Task inputs:

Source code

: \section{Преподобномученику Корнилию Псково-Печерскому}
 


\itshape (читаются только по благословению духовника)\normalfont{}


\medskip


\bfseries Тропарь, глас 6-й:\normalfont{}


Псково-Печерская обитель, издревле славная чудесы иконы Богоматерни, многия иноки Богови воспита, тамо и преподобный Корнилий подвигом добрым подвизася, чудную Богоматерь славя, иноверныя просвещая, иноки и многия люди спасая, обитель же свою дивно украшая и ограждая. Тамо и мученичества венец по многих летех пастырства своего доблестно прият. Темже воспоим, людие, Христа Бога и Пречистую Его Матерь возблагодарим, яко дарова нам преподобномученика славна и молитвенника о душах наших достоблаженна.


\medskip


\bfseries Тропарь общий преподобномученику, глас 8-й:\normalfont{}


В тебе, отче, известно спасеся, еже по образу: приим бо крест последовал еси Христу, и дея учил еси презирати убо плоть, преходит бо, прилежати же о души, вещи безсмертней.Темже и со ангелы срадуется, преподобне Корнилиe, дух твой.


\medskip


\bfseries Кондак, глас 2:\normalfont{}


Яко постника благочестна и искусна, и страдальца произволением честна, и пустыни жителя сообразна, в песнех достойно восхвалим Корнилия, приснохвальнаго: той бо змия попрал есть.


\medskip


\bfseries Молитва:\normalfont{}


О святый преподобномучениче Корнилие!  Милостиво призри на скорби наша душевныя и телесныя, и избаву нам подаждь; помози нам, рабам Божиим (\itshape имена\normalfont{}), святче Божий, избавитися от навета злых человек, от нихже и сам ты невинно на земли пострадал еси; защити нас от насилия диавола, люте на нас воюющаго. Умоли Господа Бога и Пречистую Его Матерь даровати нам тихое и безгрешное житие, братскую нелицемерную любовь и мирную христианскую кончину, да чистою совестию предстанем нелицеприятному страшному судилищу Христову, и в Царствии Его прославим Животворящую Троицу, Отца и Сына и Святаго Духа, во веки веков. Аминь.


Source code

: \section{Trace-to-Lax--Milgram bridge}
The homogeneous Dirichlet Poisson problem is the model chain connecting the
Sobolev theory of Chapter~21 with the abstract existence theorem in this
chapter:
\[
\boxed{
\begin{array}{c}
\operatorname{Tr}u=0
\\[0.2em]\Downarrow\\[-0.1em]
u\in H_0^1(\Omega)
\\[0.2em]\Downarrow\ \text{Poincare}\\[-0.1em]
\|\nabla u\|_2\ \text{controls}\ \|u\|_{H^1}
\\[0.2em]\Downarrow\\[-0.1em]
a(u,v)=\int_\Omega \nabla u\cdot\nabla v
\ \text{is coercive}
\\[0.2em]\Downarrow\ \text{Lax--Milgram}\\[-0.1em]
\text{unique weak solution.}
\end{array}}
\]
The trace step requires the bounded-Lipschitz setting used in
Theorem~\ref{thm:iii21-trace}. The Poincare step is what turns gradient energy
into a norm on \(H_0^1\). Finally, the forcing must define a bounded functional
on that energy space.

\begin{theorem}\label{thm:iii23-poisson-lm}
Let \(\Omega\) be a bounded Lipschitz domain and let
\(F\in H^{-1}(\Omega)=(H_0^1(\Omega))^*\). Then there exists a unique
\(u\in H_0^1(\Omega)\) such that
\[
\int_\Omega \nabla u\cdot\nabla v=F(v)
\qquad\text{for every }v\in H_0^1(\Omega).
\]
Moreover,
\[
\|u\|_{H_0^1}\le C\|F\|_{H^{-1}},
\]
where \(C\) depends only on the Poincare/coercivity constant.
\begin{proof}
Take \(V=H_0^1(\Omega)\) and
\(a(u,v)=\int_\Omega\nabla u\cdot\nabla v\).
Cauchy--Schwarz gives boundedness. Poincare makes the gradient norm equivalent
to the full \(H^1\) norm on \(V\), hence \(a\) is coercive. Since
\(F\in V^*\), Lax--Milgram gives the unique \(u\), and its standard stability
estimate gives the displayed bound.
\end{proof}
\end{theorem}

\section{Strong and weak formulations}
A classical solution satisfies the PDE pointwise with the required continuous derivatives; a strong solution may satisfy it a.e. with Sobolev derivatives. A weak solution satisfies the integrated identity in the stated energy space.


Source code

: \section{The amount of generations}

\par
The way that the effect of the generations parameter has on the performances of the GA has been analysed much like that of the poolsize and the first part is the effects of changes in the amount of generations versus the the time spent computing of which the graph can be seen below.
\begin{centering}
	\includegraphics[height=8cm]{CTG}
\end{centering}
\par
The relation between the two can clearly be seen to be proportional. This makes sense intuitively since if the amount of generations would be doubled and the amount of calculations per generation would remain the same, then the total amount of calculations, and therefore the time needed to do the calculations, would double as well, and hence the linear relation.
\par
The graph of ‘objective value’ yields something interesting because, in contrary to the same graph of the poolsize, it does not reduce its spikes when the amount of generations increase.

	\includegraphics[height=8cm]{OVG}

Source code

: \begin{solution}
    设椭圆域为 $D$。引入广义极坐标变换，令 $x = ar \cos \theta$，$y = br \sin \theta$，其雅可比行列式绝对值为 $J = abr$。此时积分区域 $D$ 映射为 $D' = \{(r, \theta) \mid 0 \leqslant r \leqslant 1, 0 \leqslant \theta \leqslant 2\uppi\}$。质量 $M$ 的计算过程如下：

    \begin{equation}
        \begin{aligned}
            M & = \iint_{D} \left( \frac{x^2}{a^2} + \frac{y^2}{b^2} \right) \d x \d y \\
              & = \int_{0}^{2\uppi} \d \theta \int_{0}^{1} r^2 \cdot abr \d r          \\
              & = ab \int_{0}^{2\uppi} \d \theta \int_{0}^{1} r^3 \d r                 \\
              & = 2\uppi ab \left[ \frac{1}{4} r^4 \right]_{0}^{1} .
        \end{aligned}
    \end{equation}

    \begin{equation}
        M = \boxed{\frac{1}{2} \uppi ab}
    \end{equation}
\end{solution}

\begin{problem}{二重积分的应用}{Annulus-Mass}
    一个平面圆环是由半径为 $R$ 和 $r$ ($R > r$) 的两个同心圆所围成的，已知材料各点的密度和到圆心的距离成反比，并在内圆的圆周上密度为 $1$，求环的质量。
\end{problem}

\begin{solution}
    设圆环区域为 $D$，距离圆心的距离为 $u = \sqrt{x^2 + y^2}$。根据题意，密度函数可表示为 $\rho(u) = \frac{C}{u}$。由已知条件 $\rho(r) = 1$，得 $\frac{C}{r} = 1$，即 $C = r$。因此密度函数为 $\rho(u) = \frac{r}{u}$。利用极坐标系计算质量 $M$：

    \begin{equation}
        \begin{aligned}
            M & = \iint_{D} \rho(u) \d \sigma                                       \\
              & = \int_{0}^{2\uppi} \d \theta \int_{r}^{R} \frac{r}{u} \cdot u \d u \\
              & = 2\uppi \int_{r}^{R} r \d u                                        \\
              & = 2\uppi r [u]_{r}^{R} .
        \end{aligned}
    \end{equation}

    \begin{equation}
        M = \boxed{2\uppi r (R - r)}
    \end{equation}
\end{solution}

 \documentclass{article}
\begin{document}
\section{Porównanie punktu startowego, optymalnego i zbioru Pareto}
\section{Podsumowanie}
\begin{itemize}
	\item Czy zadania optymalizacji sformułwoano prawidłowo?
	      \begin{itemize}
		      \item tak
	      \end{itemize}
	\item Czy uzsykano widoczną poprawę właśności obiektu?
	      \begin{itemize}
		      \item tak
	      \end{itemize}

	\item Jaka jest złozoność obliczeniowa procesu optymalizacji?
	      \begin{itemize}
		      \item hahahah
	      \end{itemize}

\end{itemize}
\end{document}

Work request:
Retype exactly the span of lines from the one with "О святый преподобномучениче" through the one with "where \(C\) depends"; include both ends and omit the rest of the material.

Exercise solution:
О святый преподобномучениче Корнилие!  Милостиво призри на скорби наша душевныя и телесныя, и избаву нам подаждь; помози нам, рабам Божиим (\itshape имена\normalfont{}), святче Божий, избавитися от навета злых человек, от нихже и сам ты невинно на земли пострадал еси; защити нас от насилия диавола, люте на нас воюющаго. Умоли Господа Бога и Пречистую Его Матерь даровати нам тихое и безгрешное житие, братскую нелицемерную любовь и мирную христианскую кончину, да чистою совестию предстанем нелицеприятному страшному судилищу Христову, и в Царствии Его прославим Животворящую Троицу, Отца и Сына и Святаго Духа, во веки веков. Аминь.


Source code

: \section{Trace-to-Lax--Milgram bridge}
The homogeneous Dirichlet Poisson problem is the model chain connecting the
Sobolev theory of Chapter~21 with the abstract existence theorem in this
chapter:
\[
\boxed{
\begin{array}{c}
\operatorname{Tr}u=0
\\[0.2em]\Downarrow\\[-0.1em]
u\in H_0^1(\Omega)
\\[0.2em]\Downarrow\ \text{Poincare}\\[-0.1em]
\|\nabla u\|_2\ \text{controls}\ \|u\|_{H^1}
\\[0.2em]\Downarrow\\[-0.1em]
a(u,v)=\int_\Omega \nabla u\cdot\nabla v
\ \text{is coercive}
\\[0.2em]\Downarrow\ \text{Lax--Milgram}\\[-0.1em]
\text{unique weak solution.}
\end{array}}
\]
The trace step requires the bounded-Lipschitz setting used in
Theorem~\ref{thm:iii21-trace}. The Poincare step is what turns gradient energy
into a norm on \(H_0^1\). Finally, the forcing must define a bounded functional
on that energy space.

\begin{theorem}\label{thm:iii23-poisson-lm}
Let \(\Omega\) be a bounded Lipschitz domain and let
\(F\in H^{-1}(\Omega)=(H_0^1(\Omega))^*\). Then there exists a unique
\(u\in H_0^1(\Omega)\) such that
\[
\int_\Omega \nabla u\cdot\nabla v=F(v)
\qquad\text{for every }v\in H_0^1(\Omega).
\]
Moreover,
\[
\|u\|_{H_0^1}\le C\|F\|_{H^{-1}},
\]
where \(C\) depends only on the Poincare/coercivity constant.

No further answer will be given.